Overall, from our discussions, three key points arose as important.

First, the Lefebvrian understanding of space as ‘something’ that can never really be designed, in a continuous in state of flow was prevalent in quite a few presentations. There is always a multiplicity of spaces and in this multiplicity that moves, as Matthew Carmona showed through the urban-design continuum, we kept asking two main questions: What is the role of designer/architect? and When is it the right time for an intervention to be made in a certain physical space and who should be the ones deciding what is to be done? We reflected that much research has been focused on the outcome and too little on the process of urban development and design. How this process is negotiated among the key stakeholders interested in a piece of land is an issue that needs more exploration in various international contexts.
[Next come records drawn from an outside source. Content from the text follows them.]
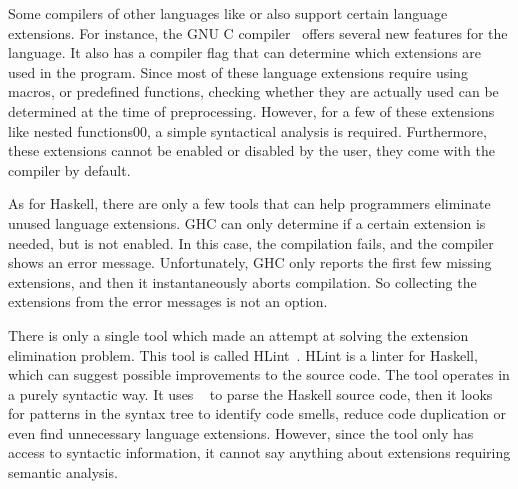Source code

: \documentclass[main.tex]{subfiles}
\begin{document}
		
		Some compilers of other languages like  or  also support certain language extensions. For instance, the GNU C compiler~\cite{gnu-docs} offers several new features for the language. It also has a compiler flag that can determine which extensions are used in the program. Since most of these language extensions require using macros, or predefined functions, checking whether they are actually used can be determined at the time of preprocessing. However, for a few of these extensions like nested functions00, a simple syntactical analysis is required. Furthermore, these extensions cannot be enabled or disabled by the user, they come with the compiler by default.
		
		As for Haskell, there are only a few tools that can help programmers eliminate unused language extensions. GHC can only determine if a certain extension is needed, but is not enabled. In this case, the compilation fails, and the compiler shows an error message. Unfortunately, GHC only reports the first few missing extensions, and then it instantaneously aborts compilation. So collecting the extensions from the error messages is not an option.
		
		There is only a single tool which made an attempt at solving the extension elimination problem. This tool is called HLint~\cite{hlint-bib}. HLint is a linter for Haskell, which can suggest possible improvements to the source code. The tool operates in a purely syntactic way. It uses ~\cite{haskell-src-exts} to parse the Haskell source code, then it looks for patterns in the syntax tree to identify code smells, reduce code duplication or even find unnecessary language extensions. However, since the tool only has access to syntactic information, it cannot say anything about extensions requiring semantic analysis.
	
\end{document}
Second, we discussed that the binary oppositions - the narrative of loss, and even death of public space in the contemporary city (Sennett, 1992; Mitchell, 1995) and that of change and regeneration (Carmona, 2010) feed hyperbolic thinking and create a too ‘black and white’ picture. Actually, meaning is more nuanced in contexts and more attention in public space research should be paid to really understand the small things of every day life: gestures, smells, trajectories, sounds, comfortable elements and how people interact with them.
Third, urban public space is fundamentally a political space, a space where freedom is negotiated among different groups and the quintessential urban space where difference can manifest itself. In an increasingly privatised world, there has been a resurgence of movements of various groups appropriating space with diverse people expressing their rights, wishes and needs.

Based on this, we found out that the success of many urban development and redevelopment schemes was timing and therefore we pondered on the issue of When is the ‘right time’ for (re)developing a place? It seems that there is no right answer and many schemes become successful for being undertaken in a favorable social and economic climate.